┌─ INPUT
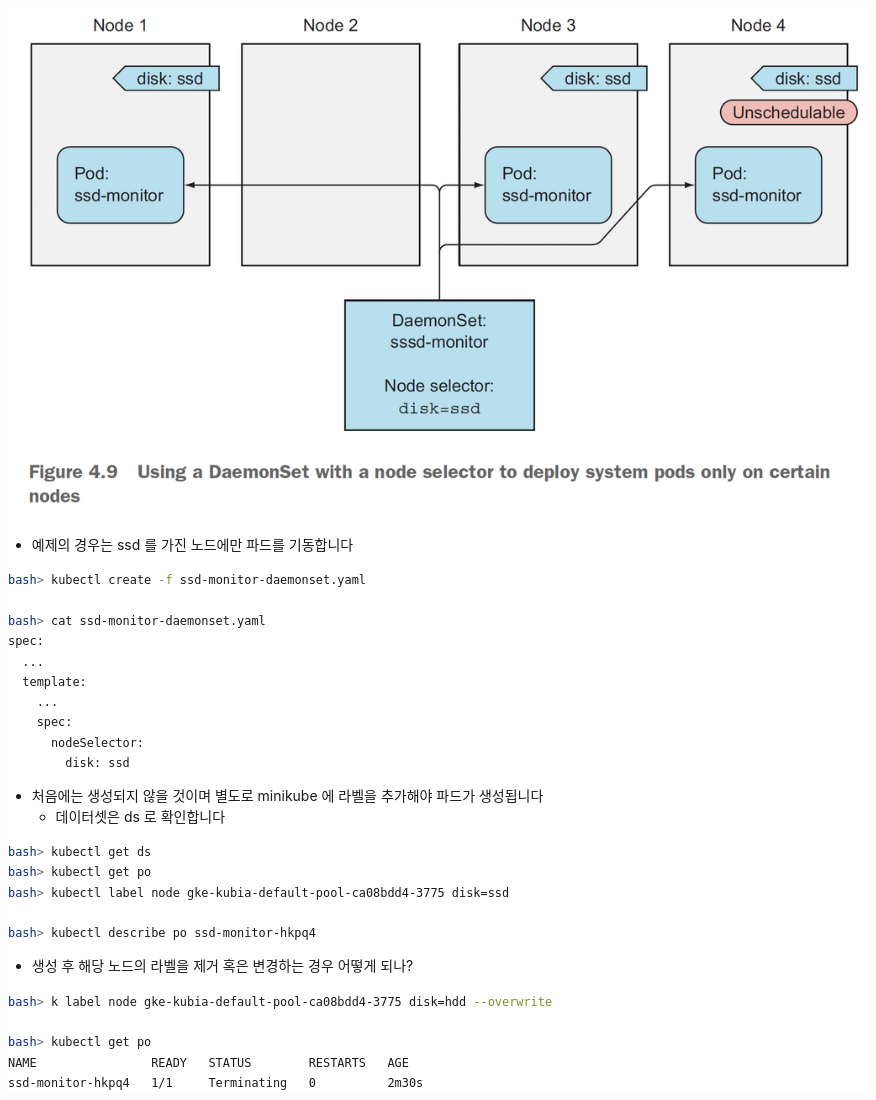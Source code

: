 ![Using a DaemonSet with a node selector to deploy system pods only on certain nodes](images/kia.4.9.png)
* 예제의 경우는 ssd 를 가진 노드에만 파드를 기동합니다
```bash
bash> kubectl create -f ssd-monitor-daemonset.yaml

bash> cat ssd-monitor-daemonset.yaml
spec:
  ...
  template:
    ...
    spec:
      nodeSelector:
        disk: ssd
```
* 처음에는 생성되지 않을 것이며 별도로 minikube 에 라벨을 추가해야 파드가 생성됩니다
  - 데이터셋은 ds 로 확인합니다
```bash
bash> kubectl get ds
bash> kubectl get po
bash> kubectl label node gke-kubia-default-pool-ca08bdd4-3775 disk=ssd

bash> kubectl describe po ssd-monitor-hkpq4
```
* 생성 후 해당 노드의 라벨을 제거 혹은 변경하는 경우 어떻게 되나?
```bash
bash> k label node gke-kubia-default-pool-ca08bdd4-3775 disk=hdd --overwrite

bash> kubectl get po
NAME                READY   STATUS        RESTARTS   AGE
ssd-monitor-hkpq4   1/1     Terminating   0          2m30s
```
└─
┌─ INPUT
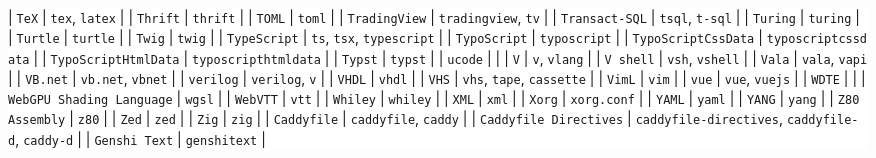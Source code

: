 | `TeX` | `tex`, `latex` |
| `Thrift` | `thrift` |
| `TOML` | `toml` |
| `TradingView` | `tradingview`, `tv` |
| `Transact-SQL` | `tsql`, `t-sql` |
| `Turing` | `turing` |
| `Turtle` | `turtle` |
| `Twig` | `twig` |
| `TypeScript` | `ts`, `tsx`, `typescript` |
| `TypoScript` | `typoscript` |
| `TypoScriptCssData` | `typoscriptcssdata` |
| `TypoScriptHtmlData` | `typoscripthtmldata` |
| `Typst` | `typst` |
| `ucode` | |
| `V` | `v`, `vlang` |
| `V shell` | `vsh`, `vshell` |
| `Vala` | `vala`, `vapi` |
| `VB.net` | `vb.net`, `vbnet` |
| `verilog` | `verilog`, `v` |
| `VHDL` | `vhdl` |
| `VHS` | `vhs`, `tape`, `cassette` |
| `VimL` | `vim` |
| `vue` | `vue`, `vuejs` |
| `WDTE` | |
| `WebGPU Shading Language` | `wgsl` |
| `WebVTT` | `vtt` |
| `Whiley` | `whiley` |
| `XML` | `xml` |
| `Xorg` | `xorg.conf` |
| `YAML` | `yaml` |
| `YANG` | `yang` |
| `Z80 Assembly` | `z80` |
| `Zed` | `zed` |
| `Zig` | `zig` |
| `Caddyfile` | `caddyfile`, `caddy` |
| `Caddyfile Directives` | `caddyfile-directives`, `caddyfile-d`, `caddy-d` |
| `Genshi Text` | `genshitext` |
└─
ACTIVITY - Looking at the records above, how many lines contain "monitor"? Only the number is needed.

EXERCISE ANSWER - 4